Aldous Huxley : conclusion du Retour au meilleur des mondes

« Une telle législation préventive pourrait faire quelque bien, mais pas pendant très longtemps si les puissantes forces impersonnelles qui menacent aujourd’hui la liberté continuent à acquérir de la vitesse. Les meilleurs des constitutions et des codes ne pourront rien contre la pression sans cesse croissante de la surpopulation et d’un excès d’organisation imposé par le nombre toujours plus grand des humains et les progrès de la technique. Les constitutions ne seront pas abrogées, les bonnes lois resteront en place dans le code, mais les formes libérales serviront simplement à masquer et à enjoliver un fond situé aux antipodes du libéralisme. Si l’on ne jugule pas l’excès de population et d’organisation, nous pouvons nous attendre à constater, dans les pays démocratiques, un renversement du processus qui a transformé l’Angleterre en démocratie tout en lui gardant les formes extérieures de la monarchie. Sous l’impitoyable poussée d’une surpopulation qui s’accélère, d’une organisation dont les excès vont s’aggravant et par le moyen de méthodes toujours ‘plus efficaces de manipulation mentale, les démocraties changeront de nature. Les vieilles formes pittoresques – élections, parlements, hautes cours de justice – demeureront, mais la substance sous-jacente sera une nouvelle forme de totalitarisme non violent. Toutes les appellations traditionnelles, tous les slogans consacrés resteront exactement ce qu’ils étaient au bon vieux temps, la démocratie et la liberté seront les thèmes de toutes les émissions radiodiffusées et de tous les éditoriaux – mais une démocratie, une liberté au sens strictement pickwickien du terme. Entre-temps, l’oligarchie au pouvoir et son élite hautement qualifiée de soldats, de policiers, de fabricants de pensée, de manipulateurs mentaux mènera tout et tout le monde comme bon lui semblera. […]
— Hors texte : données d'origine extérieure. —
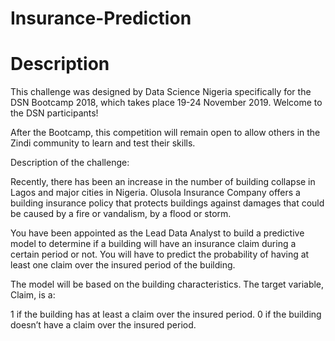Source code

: # Insurance-Prediction

# Description
This challenge was designed by Data Science Nigeria specifically for the DSN Bootcamp 2018, which takes place 19-24 November 2019. Welcome to the DSN participants!

After the Bootcamp, this competition will remain open to allow others in the Zindi community to learn and test their skills.

Description of the challenge:

Recently, there has been an increase in the number of building collapse in Lagos and major cities in Nigeria. Olusola Insurance Company offers a building insurance policy that protects buildings against damages that could be caused by a fire or vandalism, by a flood or storm.

You have been appointed as the Lead Data Analyst to build a predictive model to determine if a building will have an insurance claim during a certain period or not. You will have to predict the probability of having at least one claim over the insured period of the building.

The model will be based on the building characteristics. The target variable, Claim, is a:

1 if the building has at least a claim over the insured period.
0 if the building doesn’t have a claim over the insured period.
Nous voyons donc que l’excès d’organisation est une maladie clairement reconnue, que divers remèdes très complets ont été prescrits, que des traitements expérimentaux de ses symptômes ont été tentés ici ou là, souvent avec grand succès. Et pourtant,. malgré tous ces discours édifiants et ces oeuvres exemplaires, le mal ne cesse de s’aggraver. Nous savons qu’il est dangereux de laisser une oligarchie dirigeante concentrer trop de pouvoir entre ses mains et pourtant c’est ce qui se produit de plus en plus. Nous savons que, pour la plupart de nos semblables, la vie dans une gigantesque ville moderne est anonyme, atomique, au-dessous du niveau humain, néanmoins les villes deviennent de plus en plus démesurées et le mode de vie urbano-industriel demeure inchangé. Nous savons que dans une société très vaste et très complexe la démocratie n’a guère de sens qu’en fonction des groupes autonomes de dimensions maniables – néanmoins, une partie de plus en plus importante des affaires de la nation est gérée par les bureaucrates des Gros Gouvernements et des Grosses Affaires. Dans tous ces cas, nous savons ce qu’il faudrait faire, mais dans aucun nous n’avons encore été capables d’agir efficacement dans le sens indiqué par notre expérience vécue.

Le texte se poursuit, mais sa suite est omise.